My UserControl is probably loaded first and the Visible-property is set afterwards?
Is there an easy way to resolve this?
Thanks in advance!
The Load event of your control, which is being handled by your Page_Load event handler method if I understand correctly, gets fired before the Click event of your button control. Therefore, when the Page_Load method checks this.Visible, the property has not yet been changed because the Click event handler has not yet executed.
For this reason, I think that checking the Visible property of your control would be more appropriate in the PreRender event instead of the Load event.
I'm guessing that you're doing some sort of data retrieval or something that you wish to avoid if the control is not visible. Unfortunately, this sort of issue regarding the page life-cycle and the order in which events fire is sort of a common issue to deal with in ASP.Net programming.
If all of your initialization code can easily be moved into the PreRender event, then great. Problem solved (hopefully). If not (i.e. you need something to happen before the PreRender), you may need to come up with some other mechanism to ensure that your code executes at the right time. For example, you could expose a "SetVisible" method on your control which sets the Visible property to true and then also executes whatever initialization logic is needed. The downside of this is that you can't really guarantee that some code won't just set your control's Visible property to true outside of the SetVisible method that you provide.
Another idea is to actually override the Visible property and perform your initialization logic whenever that property gets set to true.
Put the code which you call in the Control's Page_Load event into the PostBack event. Make sure the button has autopostback set to true.
What you are looking for is the Control.EnsureChildControls method. This method exists for this very situation. It will ensure that all child controls have been created. Then you can set your visible property.
Ok this is a really annoying bug that I have been having issues with all morning!.
I have a custom control that we have used on many project that has properties that are set and stored in Viewstate by the calling pages onload. the control sets up childcontrols with propertes on the CreateChildControls() method of the custom control.
Normally as usual on a postback the Page_Load event is fired then the CreateChildControls method of the control on the page is fired.
The strange thin though is we have a login system (custom membership provider) on the site and when a user is logged in the opposite happens first the CreateChildControls() method fires then the Page_Load so the control properties are wrong (set from the previous postback)
How could the events be firing in a different order? I thought all page events happened in the same order no matter what and I don't see how being logged in would change that order.
UPDATE: It seems the issue is I'm not calling EnsureChildControls() but I'm not sure where it should be called? If several properies are set on the control which are used in setting up the child controls when should I call EnsureChildControls(), I guess I don't fully understand what EnsureChildControls() does?
CreateChildControls is called whenever the ASP.NET page needs them.

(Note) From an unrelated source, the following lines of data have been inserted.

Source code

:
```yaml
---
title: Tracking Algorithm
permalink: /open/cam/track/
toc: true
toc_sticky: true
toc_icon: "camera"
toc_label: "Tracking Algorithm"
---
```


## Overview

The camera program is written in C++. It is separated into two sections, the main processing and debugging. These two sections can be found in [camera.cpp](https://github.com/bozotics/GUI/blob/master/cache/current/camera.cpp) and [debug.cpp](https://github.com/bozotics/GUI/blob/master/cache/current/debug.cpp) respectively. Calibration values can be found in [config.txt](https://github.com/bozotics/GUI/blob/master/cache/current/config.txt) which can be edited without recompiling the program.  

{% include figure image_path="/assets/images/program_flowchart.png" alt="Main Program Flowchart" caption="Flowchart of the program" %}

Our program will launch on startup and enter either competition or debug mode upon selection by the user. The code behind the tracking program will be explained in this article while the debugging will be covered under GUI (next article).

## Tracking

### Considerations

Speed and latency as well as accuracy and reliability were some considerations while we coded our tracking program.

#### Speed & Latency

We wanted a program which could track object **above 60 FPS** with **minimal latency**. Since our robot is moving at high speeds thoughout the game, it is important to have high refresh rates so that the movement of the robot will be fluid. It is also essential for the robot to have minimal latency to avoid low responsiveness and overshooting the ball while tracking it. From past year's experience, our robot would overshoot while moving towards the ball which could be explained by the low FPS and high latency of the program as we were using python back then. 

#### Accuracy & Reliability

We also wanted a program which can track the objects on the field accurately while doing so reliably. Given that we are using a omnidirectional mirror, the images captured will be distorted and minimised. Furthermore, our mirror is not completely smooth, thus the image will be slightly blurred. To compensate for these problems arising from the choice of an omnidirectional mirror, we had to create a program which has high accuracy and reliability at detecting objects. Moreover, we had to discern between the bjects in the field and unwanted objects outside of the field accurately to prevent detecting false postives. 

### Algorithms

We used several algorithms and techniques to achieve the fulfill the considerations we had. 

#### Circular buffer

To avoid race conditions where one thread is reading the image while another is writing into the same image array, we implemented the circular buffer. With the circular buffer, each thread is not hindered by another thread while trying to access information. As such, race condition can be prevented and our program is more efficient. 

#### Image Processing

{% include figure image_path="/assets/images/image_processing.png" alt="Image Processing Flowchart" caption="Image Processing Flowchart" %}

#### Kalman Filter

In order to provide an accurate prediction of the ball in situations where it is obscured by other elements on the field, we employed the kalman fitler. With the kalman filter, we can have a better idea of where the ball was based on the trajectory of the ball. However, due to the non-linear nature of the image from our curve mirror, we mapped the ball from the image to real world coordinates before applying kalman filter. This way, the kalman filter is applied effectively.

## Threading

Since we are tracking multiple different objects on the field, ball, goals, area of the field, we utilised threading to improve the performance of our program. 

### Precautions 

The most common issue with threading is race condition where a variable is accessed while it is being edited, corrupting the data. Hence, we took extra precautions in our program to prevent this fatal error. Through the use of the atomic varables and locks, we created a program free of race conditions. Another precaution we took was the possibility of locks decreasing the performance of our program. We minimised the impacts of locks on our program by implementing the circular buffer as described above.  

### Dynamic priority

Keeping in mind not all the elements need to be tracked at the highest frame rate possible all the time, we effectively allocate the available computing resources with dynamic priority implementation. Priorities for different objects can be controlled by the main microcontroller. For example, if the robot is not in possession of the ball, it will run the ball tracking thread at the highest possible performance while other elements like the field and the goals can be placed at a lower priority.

There is no specific point in the page cycle for that. It can happen in the Init event, it can happen in the Load event. If you want to make sure your child controls are available, then call EnsureChildControls() method of your control. You can do that in the control's Init event to make sure you have child controls through the whole lifecycle or you can do it whenever you need a reference to one of the child controls - e.g. in the getter/setter of a property of your control.
When creating properties of a server/user control that need access to contained child controls I use the following:
public Whatever SomeProperty
{
get
{
EnsureChildControls();
<more code here>
}
set
{
EnsureChildControls();
<more code here>
}
}
This ensures your control consumers are free to work with your control at various stages of the page lifecycle.